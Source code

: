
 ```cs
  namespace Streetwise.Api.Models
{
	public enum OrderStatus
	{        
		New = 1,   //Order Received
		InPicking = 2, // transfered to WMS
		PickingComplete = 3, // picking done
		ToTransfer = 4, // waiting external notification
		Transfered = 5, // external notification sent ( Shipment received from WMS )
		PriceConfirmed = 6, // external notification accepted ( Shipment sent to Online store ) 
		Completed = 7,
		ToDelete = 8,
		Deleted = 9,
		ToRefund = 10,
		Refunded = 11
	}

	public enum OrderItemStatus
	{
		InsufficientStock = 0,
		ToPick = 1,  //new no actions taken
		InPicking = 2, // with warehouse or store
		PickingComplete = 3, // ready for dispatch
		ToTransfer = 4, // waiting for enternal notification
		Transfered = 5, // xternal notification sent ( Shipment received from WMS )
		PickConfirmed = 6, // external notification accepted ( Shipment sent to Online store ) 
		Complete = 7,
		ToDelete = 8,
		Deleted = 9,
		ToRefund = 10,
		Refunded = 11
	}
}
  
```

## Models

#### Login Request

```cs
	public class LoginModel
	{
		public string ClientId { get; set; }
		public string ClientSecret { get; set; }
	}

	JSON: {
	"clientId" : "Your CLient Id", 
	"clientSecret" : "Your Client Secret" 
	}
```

● ● ● ● ● ● ●

* INSTRUCTIONS FOR THE TASK *
Reprint the listing above. Keep every line exactly as it is.

* FINISHED EXERCISE *
Source code

:
 ```cs
  namespace Streetwise.Api.Models
{
	public enum OrderStatus
	{        
		New = 1,   //Order Received
		InPicking = 2, // transfered to WMS
		PickingComplete = 3, // picking done
		ToTransfer = 4, // waiting external notification
		Transfered = 5, // external notification sent ( Shipment received from WMS )
		PriceConfirmed = 6, // external notification accepted ( Shipment sent to Online store ) 
		Completed = 7,
		ToDelete = 8,
		Deleted = 9,
		ToRefund = 10,
		Refunded = 11
	}

	public enum OrderItemStatus
	{
		InsufficientStock = 0,
		ToPick = 1,  //new no actions taken
		InPicking = 2, // with warehouse or store
		PickingComplete = 3, // ready for dispatch
		ToTransfer = 4, // waiting for enternal notification
		Transfered = 5, // xternal notification sent ( Shipment received from WMS )
		PickConfirmed = 6, // external notification accepted ( Shipment sent to Online store ) 
		Complete = 7,
		ToDelete = 8,
		Deleted = 9,
		ToRefund = 10,
		Refunded = 11
	}
}
  
```

## Models

#### Login Request

```cs
	public class LoginModel
	{
		public string ClientId { get; set; }
		public string ClientSecret { get; set; }
	}

	JSON: {
	"clientId" : "Your CLient Id", 
	"clientSecret" : "Your Client Secret" 
	}
```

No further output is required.